BEGIN
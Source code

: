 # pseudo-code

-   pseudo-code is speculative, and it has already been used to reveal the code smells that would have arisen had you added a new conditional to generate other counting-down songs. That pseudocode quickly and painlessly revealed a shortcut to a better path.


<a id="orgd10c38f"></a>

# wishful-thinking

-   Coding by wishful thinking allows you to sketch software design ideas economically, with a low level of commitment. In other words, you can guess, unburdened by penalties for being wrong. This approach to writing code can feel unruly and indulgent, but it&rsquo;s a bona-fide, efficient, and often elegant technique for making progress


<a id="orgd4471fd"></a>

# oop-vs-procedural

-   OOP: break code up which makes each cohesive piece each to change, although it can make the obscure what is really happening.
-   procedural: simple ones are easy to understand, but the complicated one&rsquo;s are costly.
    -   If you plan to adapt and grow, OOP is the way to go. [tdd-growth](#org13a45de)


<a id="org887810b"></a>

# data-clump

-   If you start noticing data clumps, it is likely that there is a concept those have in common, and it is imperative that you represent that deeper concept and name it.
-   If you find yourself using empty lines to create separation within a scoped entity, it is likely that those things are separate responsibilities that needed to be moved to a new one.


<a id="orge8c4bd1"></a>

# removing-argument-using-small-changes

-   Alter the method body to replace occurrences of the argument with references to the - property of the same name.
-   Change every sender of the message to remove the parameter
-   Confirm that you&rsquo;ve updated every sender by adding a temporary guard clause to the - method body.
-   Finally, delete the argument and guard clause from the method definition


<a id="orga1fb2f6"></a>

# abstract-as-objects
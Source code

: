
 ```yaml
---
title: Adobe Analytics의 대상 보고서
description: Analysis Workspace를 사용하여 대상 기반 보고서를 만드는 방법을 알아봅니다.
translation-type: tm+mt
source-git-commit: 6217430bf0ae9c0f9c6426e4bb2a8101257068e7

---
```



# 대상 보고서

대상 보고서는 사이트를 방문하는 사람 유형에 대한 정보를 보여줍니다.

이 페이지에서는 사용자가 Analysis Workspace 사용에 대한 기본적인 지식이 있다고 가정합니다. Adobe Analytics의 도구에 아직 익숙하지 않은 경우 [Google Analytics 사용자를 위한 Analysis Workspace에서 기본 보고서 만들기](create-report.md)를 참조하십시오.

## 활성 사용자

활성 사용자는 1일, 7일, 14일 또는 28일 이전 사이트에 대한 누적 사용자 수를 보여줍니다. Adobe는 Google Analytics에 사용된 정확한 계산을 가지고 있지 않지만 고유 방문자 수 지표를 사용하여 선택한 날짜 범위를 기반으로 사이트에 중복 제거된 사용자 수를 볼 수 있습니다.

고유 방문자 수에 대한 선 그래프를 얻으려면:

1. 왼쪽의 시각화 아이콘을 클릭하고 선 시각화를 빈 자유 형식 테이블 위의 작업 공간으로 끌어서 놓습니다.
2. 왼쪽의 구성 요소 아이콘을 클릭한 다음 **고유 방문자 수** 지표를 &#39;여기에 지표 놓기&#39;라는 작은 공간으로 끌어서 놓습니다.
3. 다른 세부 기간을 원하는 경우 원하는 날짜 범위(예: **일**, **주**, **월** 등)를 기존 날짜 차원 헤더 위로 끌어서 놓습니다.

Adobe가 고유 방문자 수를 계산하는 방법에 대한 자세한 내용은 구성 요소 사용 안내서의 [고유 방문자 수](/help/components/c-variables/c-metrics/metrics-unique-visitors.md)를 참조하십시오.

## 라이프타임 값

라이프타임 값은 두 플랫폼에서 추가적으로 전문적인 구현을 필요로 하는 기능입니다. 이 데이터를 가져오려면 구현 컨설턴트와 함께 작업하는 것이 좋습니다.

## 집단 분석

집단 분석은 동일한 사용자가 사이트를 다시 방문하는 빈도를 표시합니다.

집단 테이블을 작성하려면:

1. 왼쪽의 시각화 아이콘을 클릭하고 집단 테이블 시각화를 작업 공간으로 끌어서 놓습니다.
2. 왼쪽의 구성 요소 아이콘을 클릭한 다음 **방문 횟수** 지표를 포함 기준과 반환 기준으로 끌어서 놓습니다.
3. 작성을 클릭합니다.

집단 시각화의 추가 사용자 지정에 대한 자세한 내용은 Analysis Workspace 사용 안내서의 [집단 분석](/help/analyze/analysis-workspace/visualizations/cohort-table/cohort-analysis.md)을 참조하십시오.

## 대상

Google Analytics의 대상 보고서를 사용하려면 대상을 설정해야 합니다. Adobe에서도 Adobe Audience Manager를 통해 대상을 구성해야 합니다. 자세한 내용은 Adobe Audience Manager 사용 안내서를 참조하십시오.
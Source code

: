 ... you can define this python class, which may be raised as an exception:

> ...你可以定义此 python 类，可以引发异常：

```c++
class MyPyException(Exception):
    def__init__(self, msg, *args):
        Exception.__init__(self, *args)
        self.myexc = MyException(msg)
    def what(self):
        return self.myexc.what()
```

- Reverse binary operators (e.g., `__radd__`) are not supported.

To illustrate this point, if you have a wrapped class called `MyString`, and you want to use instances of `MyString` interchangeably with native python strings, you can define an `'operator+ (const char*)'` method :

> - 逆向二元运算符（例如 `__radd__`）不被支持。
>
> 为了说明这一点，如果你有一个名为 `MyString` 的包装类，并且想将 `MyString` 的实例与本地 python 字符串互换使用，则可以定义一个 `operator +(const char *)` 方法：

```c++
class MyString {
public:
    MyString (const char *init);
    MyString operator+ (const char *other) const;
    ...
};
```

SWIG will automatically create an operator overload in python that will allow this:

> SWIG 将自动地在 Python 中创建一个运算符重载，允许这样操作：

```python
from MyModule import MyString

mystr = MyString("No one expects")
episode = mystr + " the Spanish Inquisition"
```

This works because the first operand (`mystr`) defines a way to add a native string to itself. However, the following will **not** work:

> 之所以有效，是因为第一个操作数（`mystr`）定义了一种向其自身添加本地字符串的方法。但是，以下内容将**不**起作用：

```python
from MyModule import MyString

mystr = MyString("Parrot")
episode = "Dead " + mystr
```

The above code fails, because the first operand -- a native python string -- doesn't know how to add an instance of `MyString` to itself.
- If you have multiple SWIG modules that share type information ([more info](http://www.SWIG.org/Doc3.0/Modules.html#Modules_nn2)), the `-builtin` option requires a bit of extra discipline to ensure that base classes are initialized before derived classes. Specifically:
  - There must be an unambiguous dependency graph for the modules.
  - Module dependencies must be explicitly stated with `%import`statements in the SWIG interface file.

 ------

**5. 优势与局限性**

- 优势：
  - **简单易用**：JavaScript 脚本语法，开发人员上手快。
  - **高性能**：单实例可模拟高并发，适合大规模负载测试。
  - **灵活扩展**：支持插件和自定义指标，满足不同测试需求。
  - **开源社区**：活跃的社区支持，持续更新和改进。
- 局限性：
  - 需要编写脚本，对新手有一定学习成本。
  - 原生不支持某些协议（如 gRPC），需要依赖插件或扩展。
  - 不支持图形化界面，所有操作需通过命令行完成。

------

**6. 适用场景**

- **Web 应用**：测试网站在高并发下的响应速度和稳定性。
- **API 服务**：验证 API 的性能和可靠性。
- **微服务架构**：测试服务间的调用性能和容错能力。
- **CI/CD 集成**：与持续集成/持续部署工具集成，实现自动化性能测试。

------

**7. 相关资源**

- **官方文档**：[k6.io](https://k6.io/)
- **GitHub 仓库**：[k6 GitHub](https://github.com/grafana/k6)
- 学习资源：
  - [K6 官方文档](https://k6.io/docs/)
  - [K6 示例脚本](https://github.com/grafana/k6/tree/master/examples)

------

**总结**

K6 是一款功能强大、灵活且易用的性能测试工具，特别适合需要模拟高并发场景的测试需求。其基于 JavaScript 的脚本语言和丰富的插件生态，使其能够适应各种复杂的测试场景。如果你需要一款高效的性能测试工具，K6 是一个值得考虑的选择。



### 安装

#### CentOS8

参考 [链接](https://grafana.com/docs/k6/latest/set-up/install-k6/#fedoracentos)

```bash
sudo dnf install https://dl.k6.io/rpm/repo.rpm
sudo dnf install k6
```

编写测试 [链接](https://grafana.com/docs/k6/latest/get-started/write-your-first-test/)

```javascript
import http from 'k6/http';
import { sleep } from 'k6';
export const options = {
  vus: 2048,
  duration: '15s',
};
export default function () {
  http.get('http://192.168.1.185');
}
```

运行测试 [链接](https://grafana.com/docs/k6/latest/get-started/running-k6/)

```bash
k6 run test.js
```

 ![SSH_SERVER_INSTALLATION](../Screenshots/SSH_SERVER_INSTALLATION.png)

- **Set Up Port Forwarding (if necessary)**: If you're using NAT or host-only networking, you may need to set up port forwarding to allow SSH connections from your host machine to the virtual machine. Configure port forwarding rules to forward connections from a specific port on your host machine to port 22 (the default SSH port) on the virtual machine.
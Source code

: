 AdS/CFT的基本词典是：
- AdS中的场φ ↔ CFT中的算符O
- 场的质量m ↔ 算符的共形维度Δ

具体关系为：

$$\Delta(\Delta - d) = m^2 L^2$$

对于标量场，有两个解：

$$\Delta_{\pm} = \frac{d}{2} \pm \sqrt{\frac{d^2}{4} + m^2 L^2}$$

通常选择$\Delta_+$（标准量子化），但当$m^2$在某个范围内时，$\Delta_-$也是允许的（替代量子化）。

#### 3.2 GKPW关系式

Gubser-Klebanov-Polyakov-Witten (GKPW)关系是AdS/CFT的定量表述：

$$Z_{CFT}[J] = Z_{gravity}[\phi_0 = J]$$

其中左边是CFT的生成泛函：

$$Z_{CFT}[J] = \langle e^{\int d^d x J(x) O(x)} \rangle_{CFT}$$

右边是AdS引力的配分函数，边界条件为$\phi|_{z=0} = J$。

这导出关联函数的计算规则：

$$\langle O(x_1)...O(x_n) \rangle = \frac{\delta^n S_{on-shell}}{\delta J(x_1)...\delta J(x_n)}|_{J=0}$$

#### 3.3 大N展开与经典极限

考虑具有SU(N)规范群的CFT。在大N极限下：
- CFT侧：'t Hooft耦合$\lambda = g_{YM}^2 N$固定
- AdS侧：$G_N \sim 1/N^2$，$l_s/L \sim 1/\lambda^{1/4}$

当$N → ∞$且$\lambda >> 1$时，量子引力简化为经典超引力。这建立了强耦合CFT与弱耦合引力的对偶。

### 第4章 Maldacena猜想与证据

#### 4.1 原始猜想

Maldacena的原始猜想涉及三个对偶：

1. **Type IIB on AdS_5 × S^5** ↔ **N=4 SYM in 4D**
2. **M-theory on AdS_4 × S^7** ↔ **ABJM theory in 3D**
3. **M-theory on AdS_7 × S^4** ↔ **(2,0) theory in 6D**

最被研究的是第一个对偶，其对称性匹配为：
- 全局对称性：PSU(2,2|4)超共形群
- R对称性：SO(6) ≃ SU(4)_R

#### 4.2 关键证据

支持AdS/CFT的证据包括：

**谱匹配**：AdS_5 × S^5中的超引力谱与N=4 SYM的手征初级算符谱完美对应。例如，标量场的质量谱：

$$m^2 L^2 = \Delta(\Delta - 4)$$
END
- ASSIGNMENT
From the records above, copy out the line with "考虑具有SU(N)规范群的CFT。在大N极限下：", the line with "Maldacena的原始猜想涉及三个对偶：", and every line between them, word for word.

- SOLUTION TO THIS EXERCISE
考虑具有SU(N)规范群的CFT。在大N极限下：
- CFT侧：'t Hooft耦合$\lambda = g_{YM}^2 N$固定
- AdS侧：$G_N \sim 1/N^2$，$l_s/L \sim 1/\lambda^{1/4}$

当$N → ∞$且$\lambda >> 1$时，量子引力简化为经典超引力。这建立了强耦合CFT与弱耦合引力的对偶。

### 第4章 Maldacena猜想与证据

#### 4.1 原始猜想

Maldacena的原始猜想涉及三个对偶：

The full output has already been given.